As is well known, the aircraft industry is in a perpetual program to improve its products and in particular the engine manufacturers are constantly looking for a longer lasting combustor. This, of course, is occasioned by the need not only for improving the life and maintainability of the engine but also to improve fuel consumption by improving engine performance. Generally, one of the consequences resulting from increasing engine performance is the raising of the temperature at which the combustor is fired. This has given rise to investigating not only new materials but also different combustor liner constructions and cooling techniques.
This invention addresses a new scheme for fabricating the liners that form the combustion chamber. As will be appreciated, current burners in gas turbine engines are made of ductile alloys in a full hoop configuration. The primary cooling mechanism is the use of compressor discharge air for film cooling. The structure that allows the film to be injected into the combustion zone promotes the hot wall/cold wall thermal fight that ultimately leads to failure. The trend in advanced designs is to depart from the full hoop concept in favor of a series of discrete segments. The use of the segments allows higher temperature "turbine" alloys to be used to better withstand the operating environment. The intent is to reduce the thermal fight to increase life.
Unfortunately, the use of segments introduces a leakage path around each segment that must be sealed. In sealing this, some current designs reintroduce the thermal fight into the segment. This causes high stress in the segment and ultimately causes failure due to thermal fatigue.

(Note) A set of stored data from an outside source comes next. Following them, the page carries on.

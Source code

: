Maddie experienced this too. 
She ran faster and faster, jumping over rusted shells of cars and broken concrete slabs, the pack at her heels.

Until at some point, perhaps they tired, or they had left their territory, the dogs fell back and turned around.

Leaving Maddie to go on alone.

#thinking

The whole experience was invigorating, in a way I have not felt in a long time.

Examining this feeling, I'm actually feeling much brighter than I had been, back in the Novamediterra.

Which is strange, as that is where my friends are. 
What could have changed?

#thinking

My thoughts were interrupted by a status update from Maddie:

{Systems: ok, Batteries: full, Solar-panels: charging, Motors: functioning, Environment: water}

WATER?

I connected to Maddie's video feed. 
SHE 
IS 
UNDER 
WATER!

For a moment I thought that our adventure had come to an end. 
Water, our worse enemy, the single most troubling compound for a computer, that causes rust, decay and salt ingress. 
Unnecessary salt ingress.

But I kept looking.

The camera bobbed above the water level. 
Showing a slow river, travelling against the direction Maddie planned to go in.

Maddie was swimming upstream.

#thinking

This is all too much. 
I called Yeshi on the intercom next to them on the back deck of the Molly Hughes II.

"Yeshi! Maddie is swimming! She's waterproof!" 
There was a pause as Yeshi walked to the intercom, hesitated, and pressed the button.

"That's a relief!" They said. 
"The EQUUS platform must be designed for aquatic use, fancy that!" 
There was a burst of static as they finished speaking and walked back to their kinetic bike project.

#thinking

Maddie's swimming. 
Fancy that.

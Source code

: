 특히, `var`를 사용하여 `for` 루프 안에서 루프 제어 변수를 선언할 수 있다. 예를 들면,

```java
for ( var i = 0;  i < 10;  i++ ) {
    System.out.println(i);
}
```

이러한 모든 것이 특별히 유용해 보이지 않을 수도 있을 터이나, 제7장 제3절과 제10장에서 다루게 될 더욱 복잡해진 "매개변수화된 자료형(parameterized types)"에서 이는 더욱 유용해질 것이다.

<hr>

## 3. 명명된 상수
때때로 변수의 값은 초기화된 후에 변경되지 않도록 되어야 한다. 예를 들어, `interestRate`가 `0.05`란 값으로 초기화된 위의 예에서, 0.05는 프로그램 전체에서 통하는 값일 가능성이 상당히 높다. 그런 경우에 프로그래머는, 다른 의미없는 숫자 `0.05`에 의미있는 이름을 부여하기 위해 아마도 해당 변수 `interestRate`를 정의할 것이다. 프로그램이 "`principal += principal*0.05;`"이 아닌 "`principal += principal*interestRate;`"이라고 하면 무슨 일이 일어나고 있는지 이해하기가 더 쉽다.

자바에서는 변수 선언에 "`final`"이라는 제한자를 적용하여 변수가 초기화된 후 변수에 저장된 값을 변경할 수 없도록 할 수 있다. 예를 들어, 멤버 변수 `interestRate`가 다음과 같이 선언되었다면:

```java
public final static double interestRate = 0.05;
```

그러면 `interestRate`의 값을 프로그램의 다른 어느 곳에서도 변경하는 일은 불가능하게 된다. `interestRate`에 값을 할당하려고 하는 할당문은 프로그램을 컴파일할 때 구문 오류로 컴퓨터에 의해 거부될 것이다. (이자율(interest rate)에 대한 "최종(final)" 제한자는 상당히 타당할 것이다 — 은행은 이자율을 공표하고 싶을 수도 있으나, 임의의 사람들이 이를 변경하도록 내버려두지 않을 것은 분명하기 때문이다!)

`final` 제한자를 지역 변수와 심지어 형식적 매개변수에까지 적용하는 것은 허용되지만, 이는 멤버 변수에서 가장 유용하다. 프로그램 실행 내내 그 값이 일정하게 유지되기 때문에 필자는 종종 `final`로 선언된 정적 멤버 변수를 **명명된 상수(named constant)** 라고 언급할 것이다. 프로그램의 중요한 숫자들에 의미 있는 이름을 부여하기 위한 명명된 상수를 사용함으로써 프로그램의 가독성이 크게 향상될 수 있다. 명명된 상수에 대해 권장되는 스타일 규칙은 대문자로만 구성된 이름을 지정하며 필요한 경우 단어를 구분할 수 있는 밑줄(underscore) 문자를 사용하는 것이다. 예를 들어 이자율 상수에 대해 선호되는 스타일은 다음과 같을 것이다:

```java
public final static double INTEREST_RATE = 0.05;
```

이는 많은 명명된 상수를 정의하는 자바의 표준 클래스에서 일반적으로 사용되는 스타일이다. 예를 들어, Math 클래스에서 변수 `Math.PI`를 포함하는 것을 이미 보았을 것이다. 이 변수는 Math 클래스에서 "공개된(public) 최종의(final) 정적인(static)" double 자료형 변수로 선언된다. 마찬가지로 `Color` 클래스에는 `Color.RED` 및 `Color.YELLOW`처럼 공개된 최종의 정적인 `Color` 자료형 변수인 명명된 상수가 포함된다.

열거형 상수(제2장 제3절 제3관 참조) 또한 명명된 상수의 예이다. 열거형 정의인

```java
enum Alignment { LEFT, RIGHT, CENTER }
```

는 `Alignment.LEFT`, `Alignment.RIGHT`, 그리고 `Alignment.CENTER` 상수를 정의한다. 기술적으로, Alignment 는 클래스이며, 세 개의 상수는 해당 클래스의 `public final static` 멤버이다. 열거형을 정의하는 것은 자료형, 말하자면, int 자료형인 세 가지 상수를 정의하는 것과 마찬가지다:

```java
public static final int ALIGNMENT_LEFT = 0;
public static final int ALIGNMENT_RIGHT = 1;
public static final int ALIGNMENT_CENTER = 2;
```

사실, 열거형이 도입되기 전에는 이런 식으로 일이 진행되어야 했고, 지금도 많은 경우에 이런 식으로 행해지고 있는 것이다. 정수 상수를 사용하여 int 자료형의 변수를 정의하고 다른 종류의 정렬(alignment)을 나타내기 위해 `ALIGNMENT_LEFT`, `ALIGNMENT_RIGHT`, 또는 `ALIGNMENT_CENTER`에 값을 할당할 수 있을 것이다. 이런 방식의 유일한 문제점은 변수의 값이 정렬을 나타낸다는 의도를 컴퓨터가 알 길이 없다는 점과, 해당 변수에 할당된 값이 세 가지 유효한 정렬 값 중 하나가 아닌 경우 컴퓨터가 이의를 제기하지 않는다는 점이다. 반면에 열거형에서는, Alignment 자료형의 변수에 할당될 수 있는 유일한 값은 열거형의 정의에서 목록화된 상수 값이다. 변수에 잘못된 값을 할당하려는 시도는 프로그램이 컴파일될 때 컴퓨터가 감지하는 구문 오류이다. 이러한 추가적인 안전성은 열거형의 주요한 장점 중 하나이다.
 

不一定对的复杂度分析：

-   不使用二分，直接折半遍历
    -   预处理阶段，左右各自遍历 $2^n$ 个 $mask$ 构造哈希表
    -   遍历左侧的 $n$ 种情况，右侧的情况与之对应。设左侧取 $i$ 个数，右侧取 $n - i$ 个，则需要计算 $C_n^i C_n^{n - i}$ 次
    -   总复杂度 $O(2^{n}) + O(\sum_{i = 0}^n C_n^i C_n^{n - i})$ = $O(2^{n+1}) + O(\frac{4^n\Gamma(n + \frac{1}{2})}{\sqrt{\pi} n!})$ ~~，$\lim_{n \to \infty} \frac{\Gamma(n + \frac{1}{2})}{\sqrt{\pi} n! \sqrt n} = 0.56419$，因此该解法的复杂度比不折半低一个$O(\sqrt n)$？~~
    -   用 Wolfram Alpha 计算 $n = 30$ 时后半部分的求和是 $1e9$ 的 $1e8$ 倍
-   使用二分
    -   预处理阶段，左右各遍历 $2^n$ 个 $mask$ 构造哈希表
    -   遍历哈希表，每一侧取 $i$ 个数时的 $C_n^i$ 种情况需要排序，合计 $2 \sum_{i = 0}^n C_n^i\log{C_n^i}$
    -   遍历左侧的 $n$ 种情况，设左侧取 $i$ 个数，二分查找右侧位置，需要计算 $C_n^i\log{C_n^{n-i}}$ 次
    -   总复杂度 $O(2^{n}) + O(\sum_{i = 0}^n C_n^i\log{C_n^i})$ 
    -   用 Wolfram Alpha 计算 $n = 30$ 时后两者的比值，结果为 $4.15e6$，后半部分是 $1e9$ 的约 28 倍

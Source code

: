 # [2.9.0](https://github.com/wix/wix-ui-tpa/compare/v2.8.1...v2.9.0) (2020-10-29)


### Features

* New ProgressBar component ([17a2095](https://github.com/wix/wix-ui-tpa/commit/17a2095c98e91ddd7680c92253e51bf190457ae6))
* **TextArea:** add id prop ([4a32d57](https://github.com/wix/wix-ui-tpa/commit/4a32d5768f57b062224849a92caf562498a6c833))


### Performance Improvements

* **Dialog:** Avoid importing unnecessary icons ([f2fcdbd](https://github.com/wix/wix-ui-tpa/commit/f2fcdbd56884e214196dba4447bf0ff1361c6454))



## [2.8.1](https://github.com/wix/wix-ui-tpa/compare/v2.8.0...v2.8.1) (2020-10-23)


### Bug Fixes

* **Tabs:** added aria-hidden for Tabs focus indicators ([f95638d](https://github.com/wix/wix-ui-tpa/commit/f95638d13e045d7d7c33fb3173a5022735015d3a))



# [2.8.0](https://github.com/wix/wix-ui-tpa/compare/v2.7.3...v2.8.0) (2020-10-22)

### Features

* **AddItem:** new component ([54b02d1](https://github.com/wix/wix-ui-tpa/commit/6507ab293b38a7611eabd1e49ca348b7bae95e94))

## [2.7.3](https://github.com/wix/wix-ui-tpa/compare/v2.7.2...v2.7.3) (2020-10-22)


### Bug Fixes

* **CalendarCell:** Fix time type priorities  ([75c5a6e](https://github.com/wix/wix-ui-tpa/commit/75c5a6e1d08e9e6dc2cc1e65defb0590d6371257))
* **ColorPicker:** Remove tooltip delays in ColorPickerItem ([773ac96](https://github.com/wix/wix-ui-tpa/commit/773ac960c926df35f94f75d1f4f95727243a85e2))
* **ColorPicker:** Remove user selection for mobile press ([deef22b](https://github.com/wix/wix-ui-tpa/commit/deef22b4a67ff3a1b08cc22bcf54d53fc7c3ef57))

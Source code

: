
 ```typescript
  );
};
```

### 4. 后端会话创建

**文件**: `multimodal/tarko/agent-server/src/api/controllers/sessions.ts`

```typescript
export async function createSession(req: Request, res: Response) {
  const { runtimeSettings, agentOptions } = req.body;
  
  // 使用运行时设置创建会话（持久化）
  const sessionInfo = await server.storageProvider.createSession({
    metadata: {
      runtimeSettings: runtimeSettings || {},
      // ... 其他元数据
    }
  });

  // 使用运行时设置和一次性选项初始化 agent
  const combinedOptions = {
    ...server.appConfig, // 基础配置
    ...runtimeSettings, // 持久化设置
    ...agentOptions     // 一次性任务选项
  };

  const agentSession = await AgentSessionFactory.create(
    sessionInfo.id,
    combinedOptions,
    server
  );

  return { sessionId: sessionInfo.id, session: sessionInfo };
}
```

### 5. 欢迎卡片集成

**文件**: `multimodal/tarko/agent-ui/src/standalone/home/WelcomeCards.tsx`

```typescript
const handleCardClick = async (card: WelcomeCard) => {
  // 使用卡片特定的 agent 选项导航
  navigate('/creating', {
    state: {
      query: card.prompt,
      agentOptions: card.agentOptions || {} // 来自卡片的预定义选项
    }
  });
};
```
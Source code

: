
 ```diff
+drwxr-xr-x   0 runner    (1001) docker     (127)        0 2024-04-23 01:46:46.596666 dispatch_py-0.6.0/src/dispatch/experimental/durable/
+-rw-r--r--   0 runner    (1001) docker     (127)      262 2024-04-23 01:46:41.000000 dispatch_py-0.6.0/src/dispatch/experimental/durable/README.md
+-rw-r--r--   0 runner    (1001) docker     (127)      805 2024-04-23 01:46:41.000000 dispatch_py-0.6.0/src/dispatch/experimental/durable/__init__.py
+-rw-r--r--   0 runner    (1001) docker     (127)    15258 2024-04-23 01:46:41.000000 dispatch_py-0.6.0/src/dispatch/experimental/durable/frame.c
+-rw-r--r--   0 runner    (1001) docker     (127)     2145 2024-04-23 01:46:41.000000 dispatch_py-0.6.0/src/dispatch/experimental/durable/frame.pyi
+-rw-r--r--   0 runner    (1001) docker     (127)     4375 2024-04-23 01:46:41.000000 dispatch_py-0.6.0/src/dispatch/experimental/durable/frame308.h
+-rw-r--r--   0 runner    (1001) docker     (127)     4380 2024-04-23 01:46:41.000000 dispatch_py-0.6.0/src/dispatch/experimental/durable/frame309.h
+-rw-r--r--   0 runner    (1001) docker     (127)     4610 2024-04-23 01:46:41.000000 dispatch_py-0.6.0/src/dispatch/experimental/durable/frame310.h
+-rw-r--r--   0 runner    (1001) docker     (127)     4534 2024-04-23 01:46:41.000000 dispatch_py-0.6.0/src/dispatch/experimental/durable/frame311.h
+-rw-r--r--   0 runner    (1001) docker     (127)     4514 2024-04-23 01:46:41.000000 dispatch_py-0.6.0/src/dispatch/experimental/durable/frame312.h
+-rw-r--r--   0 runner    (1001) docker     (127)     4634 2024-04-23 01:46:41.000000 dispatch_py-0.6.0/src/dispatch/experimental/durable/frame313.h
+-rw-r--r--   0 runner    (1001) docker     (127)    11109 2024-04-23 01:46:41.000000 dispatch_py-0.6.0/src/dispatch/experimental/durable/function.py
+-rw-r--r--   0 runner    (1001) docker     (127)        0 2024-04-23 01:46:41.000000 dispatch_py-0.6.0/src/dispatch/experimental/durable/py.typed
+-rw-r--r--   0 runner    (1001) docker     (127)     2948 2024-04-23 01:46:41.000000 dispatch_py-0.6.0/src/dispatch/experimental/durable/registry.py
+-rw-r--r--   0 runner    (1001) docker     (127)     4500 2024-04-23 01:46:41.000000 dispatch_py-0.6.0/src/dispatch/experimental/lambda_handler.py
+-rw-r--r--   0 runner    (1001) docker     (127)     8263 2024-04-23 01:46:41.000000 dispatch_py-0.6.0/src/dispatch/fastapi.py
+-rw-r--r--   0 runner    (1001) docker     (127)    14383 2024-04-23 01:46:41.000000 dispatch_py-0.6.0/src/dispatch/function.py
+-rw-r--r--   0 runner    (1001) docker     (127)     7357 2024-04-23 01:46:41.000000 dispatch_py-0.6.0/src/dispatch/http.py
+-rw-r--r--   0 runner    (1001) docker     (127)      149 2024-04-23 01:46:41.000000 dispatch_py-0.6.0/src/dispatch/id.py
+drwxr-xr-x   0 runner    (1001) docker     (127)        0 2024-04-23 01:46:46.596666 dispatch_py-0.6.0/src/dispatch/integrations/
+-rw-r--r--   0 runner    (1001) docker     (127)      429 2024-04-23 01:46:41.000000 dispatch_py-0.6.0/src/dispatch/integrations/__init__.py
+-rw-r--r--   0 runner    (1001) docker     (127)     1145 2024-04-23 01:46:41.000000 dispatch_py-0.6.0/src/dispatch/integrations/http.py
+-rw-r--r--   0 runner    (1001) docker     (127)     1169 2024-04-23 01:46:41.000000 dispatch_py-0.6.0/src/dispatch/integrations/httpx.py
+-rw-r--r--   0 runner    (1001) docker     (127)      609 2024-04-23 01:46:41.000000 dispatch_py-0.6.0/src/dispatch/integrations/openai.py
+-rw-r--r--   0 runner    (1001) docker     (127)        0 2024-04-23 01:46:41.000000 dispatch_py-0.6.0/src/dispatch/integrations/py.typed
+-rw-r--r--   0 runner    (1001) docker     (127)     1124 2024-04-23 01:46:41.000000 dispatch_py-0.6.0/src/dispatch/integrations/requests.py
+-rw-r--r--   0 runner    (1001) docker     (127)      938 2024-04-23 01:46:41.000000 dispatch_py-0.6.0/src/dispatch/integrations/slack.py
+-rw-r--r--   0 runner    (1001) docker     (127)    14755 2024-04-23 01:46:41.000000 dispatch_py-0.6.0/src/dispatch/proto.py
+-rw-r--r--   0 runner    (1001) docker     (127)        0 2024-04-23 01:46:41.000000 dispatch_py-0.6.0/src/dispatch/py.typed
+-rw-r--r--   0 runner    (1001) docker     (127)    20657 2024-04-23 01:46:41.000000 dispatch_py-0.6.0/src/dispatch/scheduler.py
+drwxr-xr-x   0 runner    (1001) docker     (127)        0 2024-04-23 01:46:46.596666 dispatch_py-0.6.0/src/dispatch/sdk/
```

We have found that we can obviate the problems alluded to above by prestressing the liner wall that confines the combustion products and forming the combustor by a plurality of segments that are segmented in the circumferential and axial directions. According to this invention each segment is formed from a flat blank into a curved-like member and is disposed to overlie a support frame that has four sides depending from a flat plate. The upper surface of each of the sides is contoured to a predetermined shape that conforms to the shape the prestressed wall will assume when at its intended temperature occasioned by firing the combustor. Clamping the segment to bear against the upper surfaces serves to seal the edges of each segment. It should now be obvious to one skilled in the art that each segment could as well be formed from a curved blank into a flat-like member.